Over a twenty-year career that has included everything from quirky indies and Woody Allen films to big budget studio pictures, actress Scarlett Johansson has forged her own path and chosen projects that showcased the full range of her talents. Just this week, we see her twice on the silver screen as she also shows her action skills in "Captain America: Winter Soldier." And while “Lost In Translation” marked Johansson's official arrival as a serious actress, it is quite possible that from here on out audiences will most associate her with “Under The Skin,” an existential science fiction film directed and co-written by Jonathan Glazer.
Based on the novel by Michael Faber and co-written by Walter Campbell, “Under The Skin” stars Johansson as a nameless creature from another planet who has descended to earth – Scotland, to be exact – in voluptuous, naked female form. We first encounter her as she strips the clothing from a dead woman on the side of the road so as to better fit in with the human world. Her mission is rather simple: to feast upon unsuspecting humans. After a ruthless encounter with a Czech tourist that underscores the emotionless nature of her alien character, she drives around the city of Glasgow in a nondescript van and uses her alluring presence and sexy English accent to pick up locals off the street. The first half of the film is composed almost entirely of these driving scenes and Johansson interacting with actual everyday Scots. (The production team used hidden cameras to achieve this highly realistic effect, and it pays off by drawing us into this foreign environment). Upon picking up her victims, she takes them to her secret lair and seduces them into a black liquid pit from which they’ll never escape.
Throughout the first half of the film, we experience this foreign world as she does – through dispassionate alien eyes. But after picking up a physically deformed man, we see Johansson’s character begin to register human emotions for the first time. She asks him questions about his life, taking an interest in him despite his deformity, and the scene has a wonderful genuineness about it. When she lures him back to her lair and into a state of undress, she decides to take pity on him – an indication of her human evolution. From here, the film becomes more of an existential character study of Johansson’s transformation from alien to female, all while she becomes more acquainted with the complicated nature of human relationships.
Because the film doesn’t follow a traditional narrative structure, it succeeds in being highly unpredictable, which especially works to its benefit in the final act. The first half is a little repetitive considering all the scenes of Johansson picking up men in her van, but the single-mindedness of the story, paired with the beautifully haunting cinematography by Daniel Landin, has a way of sucking the viewer into this otherworldly setting. Once her human emotions and self-awareness are awakened, we feel the story marching toward a tragic conclusion, and it’s a testament to Johansson’s performance that she’s able to convey this with body language and pared-down dialogue. This harrowing vibe is also aided by the unforgettable, string-heavy score composed by Mica Levi, which is reminiscent of Jonny Greenwood’s work on “There Will Be Blood” and is as much a character in the movie as Johansson or the Glasgow setting.

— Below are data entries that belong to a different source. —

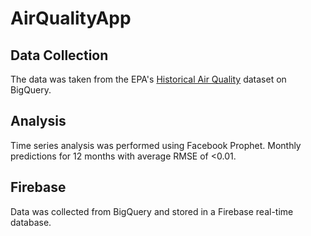 # AirQualityApp

## Data Collection

The data was taken from the EPA's [Historical Air Quality](https://console.cloud.google.com/marketplace/details/epa/historical-air-quality?filter=category:climate&project=wide-ceiling-334016) dataset on BigQuery. 

## Analysis

Time series analysis was performed using Facebook Prophet. Monthly predictions for 12 months with average RMSE of <0.01. 

## Firebase

Data was collected from BigQuery and stored in a Firebase real-time database.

This film marks director and co-writer Jonathan Glazer’s third feature after 2000’s “Sexy Beast” and 2004’s “Birth.” In those previous films, he breathed new life into two familiar genres: the British gangster film and the ghost story; and it seems he had similar aims with this picture. But even though he proved himself to be a visionary with his first two films, there is nothing that obviously stands out about them that would anticipate what he achieves with “Under The Skin.” Whereas most extraterrestrial-related science fiction films highlight the alien backstory and the characteristics that define their uniqueness, Glazer goes the opposite way, aligning the viewer with the alien’s perspective, which in turn makes the humans come off as the outsiders. Also, by focusing so stringently on the alien’s perspective, it adds an emotional truth to the proceedings – much more so than, say, an elaborate spaceship or an invented language.
That being said, Glazer’s obsession with character perspective is also detrimental to the overall film. To be so fully immersed in such a foreign world and point of view is enjoyable, but the lack of plot, character motivation and the defiantly elliptical storyline are ultimately unrewarding.
“Under The Skin” is best suited to sci-fi fans and independent filmgoers looking for a unique experience at the cinema. It will probably leave you wanting more, especially for those who are accustomed to the traditional narrative structure of Hollywood films, but it’s a strangely poetic film that definitely stands out among the pack.
By Lucas Mirabella
Rated R for nudity, sexual content, violence and language.